Show Me Shorts is an international short film festival held in Auckland and other venues across New Zealand. It screens a selection of short films from New Zealand and around the world in cinemas nationwide each spring.

Each year approximately 80 top short films are selected and contend for awards. The festival awards are then presented to the top filmmakers at the opening night and awards ceremony in Auckland. Show Me Shorts is New Zealand's first Academy Awards-accredited festival, with the Best Film and Best International Film award winners becoming eligible for nomination for the Oscars.

The programme covers a diverse range of themes and subjects including documentary, sci-fi, horror, drama, animation and comedy.
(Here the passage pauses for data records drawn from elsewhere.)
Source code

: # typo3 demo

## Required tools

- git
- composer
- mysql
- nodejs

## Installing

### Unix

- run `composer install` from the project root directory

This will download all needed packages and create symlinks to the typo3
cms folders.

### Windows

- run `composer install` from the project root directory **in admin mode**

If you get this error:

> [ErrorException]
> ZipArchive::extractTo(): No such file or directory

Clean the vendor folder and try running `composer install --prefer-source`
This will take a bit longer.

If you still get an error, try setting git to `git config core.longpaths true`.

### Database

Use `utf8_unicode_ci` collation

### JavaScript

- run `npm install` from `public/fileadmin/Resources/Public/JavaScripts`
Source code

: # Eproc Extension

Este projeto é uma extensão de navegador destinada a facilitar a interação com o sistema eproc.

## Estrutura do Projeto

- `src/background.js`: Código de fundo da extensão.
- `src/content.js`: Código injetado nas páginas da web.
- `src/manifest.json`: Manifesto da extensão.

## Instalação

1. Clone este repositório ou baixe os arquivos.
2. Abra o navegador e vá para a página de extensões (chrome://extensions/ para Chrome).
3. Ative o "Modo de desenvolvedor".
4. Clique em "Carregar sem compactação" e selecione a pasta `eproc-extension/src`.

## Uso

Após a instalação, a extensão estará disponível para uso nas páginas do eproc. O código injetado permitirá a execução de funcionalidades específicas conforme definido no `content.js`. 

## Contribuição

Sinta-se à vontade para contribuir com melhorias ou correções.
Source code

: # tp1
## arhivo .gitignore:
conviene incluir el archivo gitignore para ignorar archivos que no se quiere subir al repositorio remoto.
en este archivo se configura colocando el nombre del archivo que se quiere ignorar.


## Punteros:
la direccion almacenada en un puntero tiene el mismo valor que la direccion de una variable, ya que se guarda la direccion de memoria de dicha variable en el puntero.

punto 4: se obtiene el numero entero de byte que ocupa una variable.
Since 2014, a music video competitive category has been included. There are a number of supporting events such as a lab for screenwriters and filmmaker talks for aspiring filmmakers that run as part of the festival.

== History ==
Show Me Shorts Film Festival Trust is a registered charitable trust founded in Auckland in 2006 by Gina Dellabarca, MNZM, Tamara Liebman, Katrin Hagen, and Kate Nicholson.

The first screenings took place at Auckland's Academy Cinema in November, 2006. The following year the festival expanded to a full week in Auckland, plus screenings in Wellington, Christchurch and Dunedin. More locations and venues have since been added to the circuit.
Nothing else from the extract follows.